By Giulio Piovaccari
MILAN (Reuters) -Stellantis is ready to delay the revealing of its new strategic plan to the second quarter of subsequent 12 months to provide CEO Antonio Filosa extra time to handle main uncertainties within the carmaker’s key markets.
The choice, which Stellantis flagged in an analyst name on Friday, underscores the challenges dealing with Filosa, who took over in June, because the French-Italian-American automaker grapples with rising commerce obstacles within the U.S. and evolving regulation within the European Union.
“Whereas we had initially indicated Q1 2026, it could now be extra correct to say H1 2026,” Stellantis world head of investor relations Ed Ditmire informed analysts late on Friday, in accordance with a transcript of the decision.
The delay will give the automaker an opportunity to raised handle “important exogenous components” similar to U.S. tariffs and “the sturdy engagement of our business with policymakers in Europe”, the transcript confirmed.
Filosa warned in July of a 1.5 billion euro ($1.73 billion) hit from U.S. tariffs in 2025. Final 12 months greater than 40% of the 1.2 million automobiles the corporate offered within the U.S., its essential market, have been imports, principally from Mexico and Canada, on which Washington has imposed tariffs of 25%.
The CEO, who in current weeks has reshuffled the group’s high administration ranks, selling shut associates to key positions, mentioned final month he didn’t but see the U.S. tariff situation as closing.
He has pledged new automobile launches to reconnect with prospects as he aimed to get the automaker again on observe after a dismal 2024.
“We count on to make closing selections on timing comparatively quickly and talk it promptly,” Ditmire mentioned.
In Europe, Filosa wants to attend for the result of the EU Fee’s evaluate of its 2035 zero-emission regulation for the auto business, due on the finish of this 12 months.
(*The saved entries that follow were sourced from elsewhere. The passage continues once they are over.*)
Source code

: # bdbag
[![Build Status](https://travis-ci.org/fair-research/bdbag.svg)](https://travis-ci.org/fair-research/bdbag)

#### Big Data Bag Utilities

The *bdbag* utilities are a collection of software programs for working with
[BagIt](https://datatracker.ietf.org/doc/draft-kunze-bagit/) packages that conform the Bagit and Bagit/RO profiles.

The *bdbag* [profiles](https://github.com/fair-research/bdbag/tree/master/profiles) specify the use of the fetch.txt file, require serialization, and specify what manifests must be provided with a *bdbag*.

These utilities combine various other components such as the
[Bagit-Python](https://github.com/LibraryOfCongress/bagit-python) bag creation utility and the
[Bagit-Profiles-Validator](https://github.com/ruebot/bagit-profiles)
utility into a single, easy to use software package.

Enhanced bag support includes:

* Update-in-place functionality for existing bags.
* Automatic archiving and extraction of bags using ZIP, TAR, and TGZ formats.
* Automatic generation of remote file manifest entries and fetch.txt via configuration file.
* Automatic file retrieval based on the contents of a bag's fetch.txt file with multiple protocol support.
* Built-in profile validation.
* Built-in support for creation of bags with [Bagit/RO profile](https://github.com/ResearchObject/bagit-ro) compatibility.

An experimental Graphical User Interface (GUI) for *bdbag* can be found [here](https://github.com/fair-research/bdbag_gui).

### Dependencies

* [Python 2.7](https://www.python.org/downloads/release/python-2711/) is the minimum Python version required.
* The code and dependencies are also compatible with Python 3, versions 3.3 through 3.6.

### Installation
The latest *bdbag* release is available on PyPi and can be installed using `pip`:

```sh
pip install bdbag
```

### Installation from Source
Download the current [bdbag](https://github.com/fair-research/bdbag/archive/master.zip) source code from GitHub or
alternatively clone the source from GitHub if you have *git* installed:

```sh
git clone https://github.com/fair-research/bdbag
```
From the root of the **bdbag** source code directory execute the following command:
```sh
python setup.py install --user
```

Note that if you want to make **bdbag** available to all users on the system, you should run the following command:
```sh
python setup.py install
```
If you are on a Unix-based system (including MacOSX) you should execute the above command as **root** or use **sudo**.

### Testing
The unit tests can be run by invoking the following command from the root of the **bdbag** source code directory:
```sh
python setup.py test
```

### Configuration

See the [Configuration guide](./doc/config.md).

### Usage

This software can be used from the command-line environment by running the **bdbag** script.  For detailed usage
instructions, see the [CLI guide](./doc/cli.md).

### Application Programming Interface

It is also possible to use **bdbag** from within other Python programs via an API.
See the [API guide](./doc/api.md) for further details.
Stellantis shares closed down 7.3% on Friday after a constructive first half of the session through which the corporate launched preliminary gross sales information for the third quarter. Shares had rebounded 2.9% by 1237 GMT on Monday.
Barclays analysts mentioned Friday’s share drop had adopted the decision and highlighted “one other nervous response (by the market) – and once more on restricted new information.”
In a be aware on Monday Barclays mentioned there had been “strongly growing investor curiosity in Stellantis”, pointing to constructive components just lately similar to U.S. September market share and feedback on order momentum.
Nonetheless, Barclays additionally sounded a be aware of warning.
“We predict it nonetheless appears untimely to completely re-engage whereas adjusted working earnings and free money move visibility stay restricted and the all-new administration workforce is performing a big strategic pivot,” the dealer mentioned.